You will be able able to disable all AI features in Firefox starting in v148, Mozilla has announced.
The next major update of the web browser, which is scheduled for release on 24th of February, includes a AI Controls panel which does what many have been ask for: provide choice over whether AI features are surfaced in the UI or not.
You can turn off Firefox’s AI features wholesale or at a granular level.
If you want to use certain features, like on-device page translations and alt text generation, without being nagged to ‘try’ chatbots or use Google Lens, you can pick and choose:
If you don’t want any AI features in Firefox at all, the ‘Block AI enhancements’ toggle acts as a kill-switch.
But notice the framing here: you’re not ‘disabling AI’, you’re ‘blocking enhancements’. This reads a little like ‘confirm shaming‘, a form of deceptive pattern used to emotionally cue users to view their choice as self-sabotage.
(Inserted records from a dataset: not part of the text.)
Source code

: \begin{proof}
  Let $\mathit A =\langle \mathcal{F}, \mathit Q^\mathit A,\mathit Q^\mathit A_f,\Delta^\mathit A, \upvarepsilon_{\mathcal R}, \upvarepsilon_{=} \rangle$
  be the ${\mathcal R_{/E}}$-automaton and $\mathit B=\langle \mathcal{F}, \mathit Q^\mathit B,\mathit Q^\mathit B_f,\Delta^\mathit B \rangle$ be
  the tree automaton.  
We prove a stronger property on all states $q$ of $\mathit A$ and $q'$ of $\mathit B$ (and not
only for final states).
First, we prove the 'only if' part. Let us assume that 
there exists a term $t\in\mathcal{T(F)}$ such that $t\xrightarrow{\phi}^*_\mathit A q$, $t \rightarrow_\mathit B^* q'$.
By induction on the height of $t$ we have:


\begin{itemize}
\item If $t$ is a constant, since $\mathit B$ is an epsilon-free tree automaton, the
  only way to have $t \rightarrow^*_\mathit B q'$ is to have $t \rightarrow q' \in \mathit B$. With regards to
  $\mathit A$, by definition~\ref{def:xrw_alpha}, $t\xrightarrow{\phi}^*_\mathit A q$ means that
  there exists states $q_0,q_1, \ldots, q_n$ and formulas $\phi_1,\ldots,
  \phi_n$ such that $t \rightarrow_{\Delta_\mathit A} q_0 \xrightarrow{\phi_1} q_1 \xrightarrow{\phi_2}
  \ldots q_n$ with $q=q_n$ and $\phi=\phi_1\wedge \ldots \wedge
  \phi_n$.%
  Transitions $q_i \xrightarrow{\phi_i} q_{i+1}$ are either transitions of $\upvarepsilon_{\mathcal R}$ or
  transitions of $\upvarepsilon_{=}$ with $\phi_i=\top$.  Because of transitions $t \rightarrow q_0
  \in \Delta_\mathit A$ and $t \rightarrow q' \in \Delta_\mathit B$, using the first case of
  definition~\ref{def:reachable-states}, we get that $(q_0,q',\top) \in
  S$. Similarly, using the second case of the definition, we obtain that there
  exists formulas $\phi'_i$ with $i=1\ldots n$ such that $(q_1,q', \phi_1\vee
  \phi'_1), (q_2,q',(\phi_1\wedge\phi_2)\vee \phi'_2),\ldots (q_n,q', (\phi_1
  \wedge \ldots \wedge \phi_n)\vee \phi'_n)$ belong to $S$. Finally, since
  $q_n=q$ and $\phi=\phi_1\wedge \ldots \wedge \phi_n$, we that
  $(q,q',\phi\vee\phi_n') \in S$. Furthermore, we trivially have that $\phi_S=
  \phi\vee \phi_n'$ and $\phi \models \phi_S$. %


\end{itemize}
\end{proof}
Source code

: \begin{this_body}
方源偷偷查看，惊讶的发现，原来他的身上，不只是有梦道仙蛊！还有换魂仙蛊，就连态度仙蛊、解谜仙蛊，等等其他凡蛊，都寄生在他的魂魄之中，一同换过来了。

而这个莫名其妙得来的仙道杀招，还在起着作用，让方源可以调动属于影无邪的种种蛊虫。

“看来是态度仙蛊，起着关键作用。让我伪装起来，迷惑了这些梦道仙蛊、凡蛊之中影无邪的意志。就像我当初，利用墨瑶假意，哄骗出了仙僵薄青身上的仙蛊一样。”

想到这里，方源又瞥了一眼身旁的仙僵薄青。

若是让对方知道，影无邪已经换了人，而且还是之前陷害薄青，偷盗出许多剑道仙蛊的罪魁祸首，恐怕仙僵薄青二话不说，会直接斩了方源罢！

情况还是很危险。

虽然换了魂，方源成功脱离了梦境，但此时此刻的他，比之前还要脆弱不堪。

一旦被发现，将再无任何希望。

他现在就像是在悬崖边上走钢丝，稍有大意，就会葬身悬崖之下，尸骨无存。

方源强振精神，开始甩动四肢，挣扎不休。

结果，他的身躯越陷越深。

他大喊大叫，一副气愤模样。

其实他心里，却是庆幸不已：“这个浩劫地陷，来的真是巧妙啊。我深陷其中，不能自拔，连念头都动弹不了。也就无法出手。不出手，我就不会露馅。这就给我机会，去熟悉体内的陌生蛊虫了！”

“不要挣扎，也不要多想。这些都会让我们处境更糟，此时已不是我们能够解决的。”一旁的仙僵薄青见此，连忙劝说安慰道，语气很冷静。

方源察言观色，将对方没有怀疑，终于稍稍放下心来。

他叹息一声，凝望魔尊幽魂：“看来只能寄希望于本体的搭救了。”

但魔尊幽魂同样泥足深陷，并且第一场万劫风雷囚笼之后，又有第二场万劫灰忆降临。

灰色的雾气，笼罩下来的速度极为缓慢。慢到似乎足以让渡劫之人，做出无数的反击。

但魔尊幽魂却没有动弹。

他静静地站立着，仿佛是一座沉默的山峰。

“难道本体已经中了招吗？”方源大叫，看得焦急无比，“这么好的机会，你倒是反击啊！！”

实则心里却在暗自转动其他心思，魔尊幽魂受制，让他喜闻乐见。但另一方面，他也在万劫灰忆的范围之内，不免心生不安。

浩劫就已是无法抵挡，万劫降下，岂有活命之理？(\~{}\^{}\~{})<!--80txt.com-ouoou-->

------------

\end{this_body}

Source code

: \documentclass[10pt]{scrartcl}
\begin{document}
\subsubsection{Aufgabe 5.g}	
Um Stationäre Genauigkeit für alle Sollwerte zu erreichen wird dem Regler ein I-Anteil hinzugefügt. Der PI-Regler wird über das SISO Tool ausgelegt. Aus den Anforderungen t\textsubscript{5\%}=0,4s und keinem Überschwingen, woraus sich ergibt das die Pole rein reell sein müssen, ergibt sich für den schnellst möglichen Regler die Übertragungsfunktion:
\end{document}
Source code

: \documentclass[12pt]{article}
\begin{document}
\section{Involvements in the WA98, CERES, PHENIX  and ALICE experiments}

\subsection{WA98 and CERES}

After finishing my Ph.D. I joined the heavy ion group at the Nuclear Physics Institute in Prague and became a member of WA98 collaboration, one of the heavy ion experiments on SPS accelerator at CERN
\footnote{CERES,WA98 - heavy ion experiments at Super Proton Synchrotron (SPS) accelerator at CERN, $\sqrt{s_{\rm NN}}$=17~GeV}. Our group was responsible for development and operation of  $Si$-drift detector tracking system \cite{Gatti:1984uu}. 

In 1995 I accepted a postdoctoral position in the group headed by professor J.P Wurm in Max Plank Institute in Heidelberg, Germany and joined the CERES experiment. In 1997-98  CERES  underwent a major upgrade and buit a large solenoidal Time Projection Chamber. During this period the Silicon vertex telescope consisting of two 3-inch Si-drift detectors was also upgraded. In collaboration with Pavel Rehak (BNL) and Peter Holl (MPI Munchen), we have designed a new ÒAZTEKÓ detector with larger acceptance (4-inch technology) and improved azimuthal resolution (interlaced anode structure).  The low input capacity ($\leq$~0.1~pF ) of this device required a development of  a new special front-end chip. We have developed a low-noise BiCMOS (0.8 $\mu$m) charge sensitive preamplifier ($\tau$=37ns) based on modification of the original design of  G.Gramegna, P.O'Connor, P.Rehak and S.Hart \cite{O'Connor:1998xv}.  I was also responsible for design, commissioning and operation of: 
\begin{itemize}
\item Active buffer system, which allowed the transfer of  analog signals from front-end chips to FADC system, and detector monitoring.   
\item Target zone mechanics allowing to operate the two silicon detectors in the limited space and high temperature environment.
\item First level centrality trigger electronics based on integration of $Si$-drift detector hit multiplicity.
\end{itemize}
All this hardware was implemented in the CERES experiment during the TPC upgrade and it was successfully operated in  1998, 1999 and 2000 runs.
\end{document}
If you choose deactivate all AI functions – sorry; block enhancements – globally, all AI functions that are available now are disabled but more importantly any that Mozilla adds in the future.
Firefox’s AI Kill-Switch
“We’ve heard from many who want nothing to do with AI. We’ve also heard from others who want AI tools that are genuinely useful. Listening to our community, alongside our ongoing commitment to offer choice, led us to build AI controls,” Mozilla say.
It may seem like a surprising volte-face given that Mozilla is “rewiring” itself as an AI-first company, whereby the amount of monetised AI features it shoves in its products is the yardstick by which success is now judged.
But AI features in Firefox have not proved universally popular – a sentiment the entire “AI” hype industry is immune to acknowledging, even when the market speaks. Mozilla’s own statement tacitly acknowledges part of the reason for the backlash: a lack of purpose.
For instance, Firefox made a big deal about its AI-powered tab grouping feature. But maxing out people’s CPUs to run a local AI model to run tab content analysis in the background solely to suggest tab group names is clearly a solution in search of a problem.
—Does anyone really need “AI” to suggest names for a group of, say, shopping tabs?
Mozilla continues to pay lip-service in filler-word heavy blog posts and expensive-looking mini-sites about how it’s building a ‘rebel alliance’ of open source AI companies to serve the public good rather than line the pockets of multi-billionaires.
But its actions tend to say otherwise.
It bought and subsequently killed FakeSpot, a prime example of ‘public service’ AI since it detected fake reviews on shopping sites, and it continues to aggressively push its own users to try OpenAI, Anthropic and CoPilot chatbots.
Even so, it is reassuring to see Mozilla relent – especially after its staff variously tried to redefine ‘opt-in’ as a ‘grey area’, and dismissed those asking for a kill-switch as ‘standing in the way of progress’ (all whilst championing ‘agency’ and ‘choice’, of course).